For the foregoing reasons, the Tax Court erred in attributing taxable "Subpart F income" to the Brown Group based on BCL's distributive share of Brinco's earnings. The decision of the Tax Court assessing an income tax deficiency against the Brown Group for the tax year ending November 1, 1986 is vacated and remanded for proceedings consistent with the foregoing opinion.
Judge Loken would grant the suggestion for rehearing
Honorable Leonard I. Garth, Senior U.S. Circuit Judge for the United States Court of Appeals for the Third Circuit, sitting by designation
Presti owned Pidge, Inc., which in turn held a wholly-owned subsidiary, T.P. Cayman, Ltd. T.P. Cayman held a 10% interest in Brinco. Birck held a 2% interest in Brinco
Because the tax year at issue is 1986, the Internal Revenue Code that was in effect in 1986 applies to this case. Therefore, except as otherwise identified, all of the references to the Internal Revenue Code in this opinion are to the version of those sections of the Code that existed in 1986
A "United States shareholder" is a "United States person" who owns or is considered as owning 10% or more of the total combined voting power of all classes of stock entitled to vote, of a controlled foreign corporation. 26 U.S.C. § 951(b). A "United States person" includes a citizen or resident of the United States, a domestic partnership, a domestic corporation, and certain trusts and estates. 26 U.S.C. §§ 957(d), 7701(a)(30)
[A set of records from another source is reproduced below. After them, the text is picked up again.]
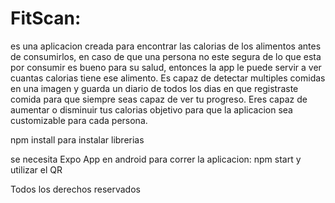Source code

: # FitScan:

es una aplicacion creada para encontrar las calorias de los alimentos antes de consumirlos, en caso de que una persona no este segura de lo que esta por consumir es bueno para su salud, entonces la app le puede servir a ver cuantas calorias tiene ese alimento. Es capaz de detectar multiples comidas en una imagen y guarda un diario de todos los dias en que registraste comida para que siempre seas capaz de ver tu progreso.
Eres capaz de aumentar o disminuir tus calorias objetivo para que la aplicacion sea customizable para cada persona.

npm install para instalar librerias

se necesita Expo App en android para correr la aplicacion: npm start y utilizar el QR

Todos los derechos reservados
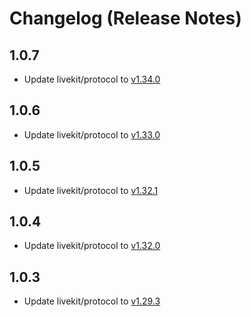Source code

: # Changelog (Release Notes)

## 1.0.7

- Update livekit/protocol to [v1.34.0](https://github.com/livekit/protocol/releases/tag/%40livekit%2Fprotocol%401.34.0)

## 1.0.6

- Update livekit/protocol to [v1.33.0](https://github.com/livekit/protocol/releases/tag/%40livekit%2Fprotocol%401.33.0)

## 1.0.5

- Update livekit/protocol to [v1.32.1](https://github.com/livekit/protocol/releases/tag/%40livekit%2Fprotocol%401.32.1)

## 1.0.4

- Update livekit/protocol to [v1.32.0](https://github.com/livekit/protocol/releases/tag/%40livekit%2Fprotocol%401.32.0)

## 1.0.3

- Update livekit/protocol to [v1.29.3](https://github.com/livekit/protocol/releases/tag/%40livekit%2Fprotocol%401.29.3)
A "controlled foreign corporation" is any foreign corporation of which more than 50% of the total combined voting power of all classes of stock entitled to vote is owned or is considered as owned by "United States shareholders" on any day during the taxable year. 26 U.S.C. § 957(a)
At oral argument the IRS argued that BGII is a "related person" because it is related to BCL, and that Brinco was therefore earning its commission income "on behalf of" a "related person." The IRS provides no authority for its conclusion that by "related person," the pre-1987 version of section 954(d)(3) meant to reach persons unrelated to the entity allegedly earning the Subpart F income (Brinco)
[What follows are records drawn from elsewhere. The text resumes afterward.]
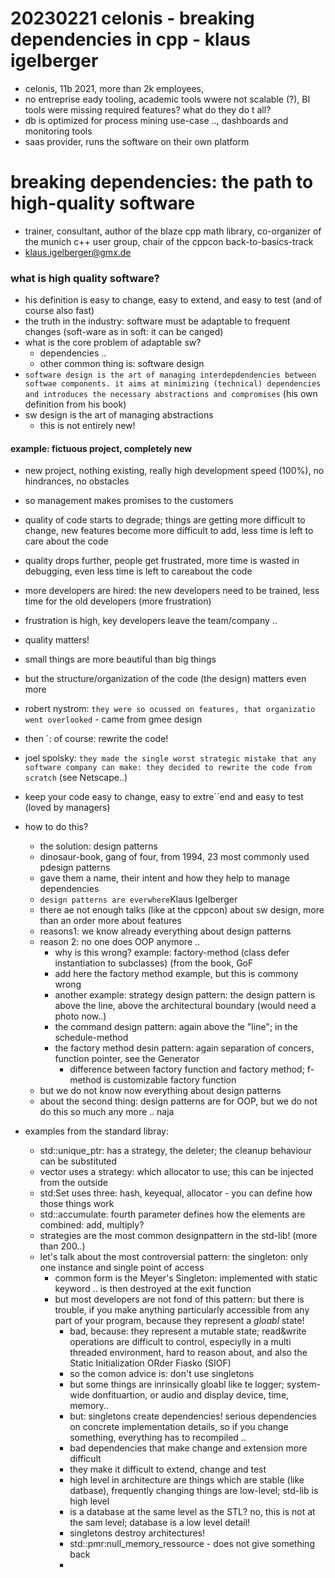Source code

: # 20230221 celonis - breaking dependencies in cpp - klaus igelberger
* celonis, 11b 2021, more than 2k employees, 
* no entreprise eady tooling, academic tools wwere not scalable (?), BI tools were missing required features? what do they do t all?
* db is optimized for process mining use-case .., dashboards and monitoring tools
* saas provider, runs the software on their own platform

# breaking dependencies: the path to high-quality software
* trainer, consultant, author of the blaze cpp math library, co-organizer of the munich c++ user group, chair of the cppcon back-to-basics-track
* klaus.igelberger@gmx.de

### what is high quality software?
* his definition is easy to change, easy to extend, and easy to test (and of course also fast)
* the truth in the industry: software must be adaptable to frequent changes (soft-ware as in soft: it can be canged)
* what is the core problem of adaptable sw?
  * dependencies ..
  * other common thing is: software design
* `software design is the art of managing interdepdendencies between softwae components. it aims at minimizing (technical) dependencies and introduces the necessary abstractions and compromises` (his own definition from his book)
* sw design is the art of managing abstractions
  * this is not entirely new!


#### example: fictuous project, completely new
* new project, nothing existing, really high development speed (100%), no hindrances, no obstacles
* so management makes promises to the customers
* quality of code starts to degrade; things are getting more difficult to change, new features become more difficult to add, less time is left to care about the code
* quality drops further, people get frustrated, more time is wasted in debugging, even less time is left to careabout the code
* more developers are hired: the new developers need to be trained, less time for the old developers (more frustration)
* frustration is high, key developers leave the team/company ..


* quality matters!
* small things are more beautiful than big things
* but the structure/organization of the code (the design) matters even more
* robert nystrom: `they were so ocussed on features, that organizatio went overlooked` - came from gmee design
* then ´: of course: rewrite the code!

* joel spolsky: `they made the single worst strategic mistake that any software company can make: they decided to rewrite the code from scratch` (see Netscape..)

* keep your code easy to change, easy to extre´´end and easy to test (loved by managers)
* how to do this?
  * the solution: design patterns
  * dinosaur-book, gang of four, from 1994, 23 most commonly used pdesign patterns
  * gave them a name, their intent and how they help to manage dependencies
  * `design patterns are everwhere`Klaus Igelberger
  * there ae not enough talks (like at the cppcon) about sw design, more than an order more about features
  * reasons1: we know already everything about design patterns
  * reason 2: no one does OOP anymore ..
    * why is this wrong? example: factory-method (class defer instantiation to subclasses) (from the book, GoF
	* add here the factory method example, but this is commony wrong
	* another example: strategy design pattern: the design pattern is above the line, above the architectural boundary (would need a photo now..)
	* the command design pattern: again above the "line"; in the schedule-method
	* the factory method desin pattern: again separation of concers, function pointer, see the Generator
      * difference between factory function and factory method; f-method is customizable factory function
  * but we do not know now everything about design patterns
  * about the second thing: design patterns are for OOP, but we do not do this so much any more .. naja
* examples from the standard libray:
  * std::unique_ptr: has a strategy, the deleter; the cleanup behaviour can be substituted
  * vector uses a strategy: which allocator to use; this can be injected from the outside
  * std:Set uses three: hash, keyequal, allocator - you can define how those things work
  * std::accumulate: fourth parameter defines how the elements are combined: add, multiply?
  * strategies are the most common designpattern in the std-lib! (more than 200..)
  * let's talk about the most controversial pattern: the singleton: only one instance and single point of access
    * common form is the Meyer's Singleton: implemented with static keyword .. is then destroyed at the exit function
	* but most developers are not fond of this pattern: but there is trouble, if you make anything particularly accessible from any part of your program, because they represent a _gloabl_ state!
	  * bad, because: they represent a mutable state; read&write operations are difficult to control, especiylly in a multi threaded environment, hard to reason about, and also the Static Initialization ORder Fiasko (SIOF)
	  * so the comon advice is: don't use singletons
	  * but some things are inrinsically gloabl like te logger; system-wide donfituartion, or audio and display device, time, memory..
	  * but: singletons create dependencies! serious dependencies on concrete implementation details, so if you change something, everything has to recompiled ..
	  * bad dependencies that make change and extension more difficult
	  * they make it difficult to extend, change and test
	  * high level in architecture are things which are stable (like datbase), frequently changing things are low-level; std-lib is high level
	  * is a database at the same level as the STL? no, this is not at the sam level; database is a low level detail!
	  * singletons destroy architectures!
	  * std::pmr:null_memory_ressource - does not give something back 
	  *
Furthermore, even if we were to accept the IRS's broad interpretation of "related person," it is irrelevant to the present inquiry because Brinco is not a controlled foreign corporation, and therefore its income, whether earned on behalf of a "related person" or not, cannot be characterized as Subpart F income.
In Basye, the Court upheld the partnership principle that the partners were required to pay taxes on their distributive shares even in the situation where none of the partners were eligible to receive the amounts in his contingent or tentative account prior to retirement, even though no interest in the account was deemed to vest in a particular beneficiary before retirement, and even though a partner could forfeit his interest in the retirement trust fund under a number of circumstances, such as by taking pre-retirement severance. Id. at 441, 444-45, 93 S.Ct. at 1080, 1083
Section 702(b) of Subpart K provides that:
The character of any item of income ... in a partner's distributive share under paragraphs (1) through (7) of subsection (a) shall be determined as if such item were realized directly from the source from which realized by the partnership, or incurred in the same manner as incurred by the partnership.
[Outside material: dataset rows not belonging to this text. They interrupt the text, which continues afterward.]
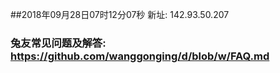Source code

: ##2018年09月28日07时12分07秒 新址: 142.93.50.207
### 兔友常见问题及解答: https://github.com/wanggonging/d/blob/w/FAQ.md
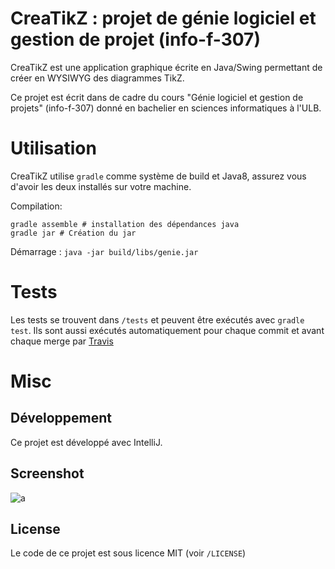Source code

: # CreaTikZ : projet de génie logiciel et gestion de projet (info-f-307)

CreaTikZ est une application graphique écrite en Java/Swing permettant de créer en WYSIWYG des diagrammes TikZ.

Ce projet est écrit dans de cadre du cours "Génie logiciel et gestion de projets" (info-f-307)
donné en bachelier en sciences informatiques à l'ULB.

# Utilisation

CreaTikZ utilise `gradle` comme système de build et Java8, assurez vous d'avoir les deux installés sur votre machine.

Compilation:

    gradle assemble # installation des dépendances java
    gradle jar # Création du jar
    
Démarrage : `java -jar build/libs/genie.jar`

# Tests

Les tests se trouvent dans `/tests` et peuvent être exécutés avec `gradle test`.
Ils sont aussi exécutés automatiquement pour chaque commit et avant chaque merge par [Travis](http://travis-ci.com)

# Misc

## Développement

Ce projet est développé avec IntelliJ.

## Screenshot

![a](http://i.imgur.com/Lb8OelD.png)

## License

Le code de ce projet est sous licence MIT (voir `/LICENSE`)
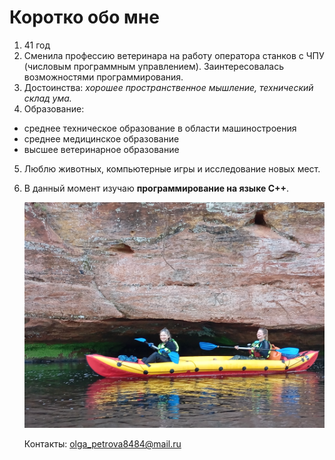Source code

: # Коротко обо мне

1. 41 год
2. Сменила профессию ветеринара на работу оператора станков с ЧПУ (числовым программным управлением). Заинтересовалась возможностями программирования.
3. Достоинства: _хорошее пространственное мышление, технический склад ума._
4. Образование:
  * среднее техническое образование в области машиностроения 
  * среднее медицинское образование
  * высшее ветеринарное образование
5. Люблю животных, компьютерные игры и исследование новых мест.
6. В данный момент изучаю __программирование на языке C++__.
   
   ![фото](IMG_20250820_135231_1.jpg)

   Контакты: 
   [olga_petrova8484@mail.ru](mailto:olga_petrova8484@mail.ru)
26 U.S.C. § 702(b) (emphases added).
At oral argument, the IRS invoked the language of 26 U.S.C. § 702(b) of Subpart F of the Internal Revenue Code that states that the character of the partner's income is determined as if the partner directly realized that income from the source from which the partnership realized the income. However that same section also provides that the income "shall be determined as if such item were ... incurred in the same manner as incurred by the partnership." 26 U.S.C. § 702(b). See n. 8, supra
We do not find section 702(b) to shed much light on the present inquiry and, in any event, we conclude that it is unnecessary to reach or address Subpart K in resolving the instant controversy.